▶ [Work request]
Among the entries that follow, how many lines contain the word "groups"? Give the number alone.

(Beginning of Source data)

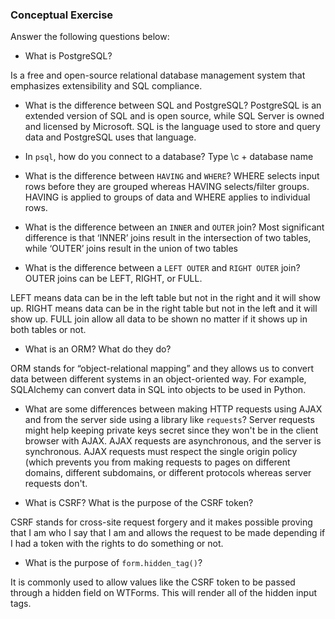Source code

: ### Conceptual Exercise

Answer the following questions below:

- What is PostgreSQL?

Is a free and open-source relational database management system that emphasizes extensibility and SQL compliance.

- What is the difference between SQL and PostgreSQL?
PostgreSQL is an extended version of SQL and is open source, while SQL Server is owned and licensed by Microsoft. SQL is the language used to store and query data and PostgreSQL uses that language.

- In `psql`, how do you connect to a database?
Type \c + database name

- What is the difference between `HAVING` and `WHERE`?
  WHERE selects input rows before they are grouped whereas HAVING selects/filter groups.
HAVING is applied to groups of data and WHERE applies to individual rows.


- What is the difference between an `INNER` and `OUTER` join? Most significant difference is that ‘INNER’ joins result in the intersection of two tables, while ‘OUTER’ joins result in the union of two tables

- What is the difference between a `LEFT OUTER` and `RIGHT OUTER` join?
OUTER joins can be LEFT, RIGHT, or FULL.

LEFT means data can be in the left table but not in the right and it will show up. RIGHT means data can be in the right table but not in the left and it will show up. FULL join allow all data to be shown no matter if it shows up in both tables or not.


- What is an ORM? What do they do?

ORM stands for “object-relational mapping” and they allows us to convert data between different systems in an object-oriented way. For example, SQLAlchemy can convert data in SQL into objects to be used in Python.


- What are some differences between making HTTP requests using AJAX 
  and from the server side using a library like `requests`?
Server requests might help keeping private keys secret since they won't be in the client browser with AJAX.
AJAX requests are asynchronous, and the server is synchronous. AJAX requests must respect the single origin policy (which prevents you from making requests to pages on different domains, different subdomains, or different protocols whereas server requests don't.

- What is CSRF? What is the purpose of the CSRF token?

CSRF stands for cross-site request forgery and it makes possible proving that I am who I say that I am and allows the request to be made depending if I had a token with the rights to do something or not. 
 

- What is the purpose of `form.hidden_tag()`?

It is commonly used to allow values like the CSRF token to be passed through a hidden field on WTForms. This will render all of the hidden input tags.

(End of Source data)

▶ [Response]
2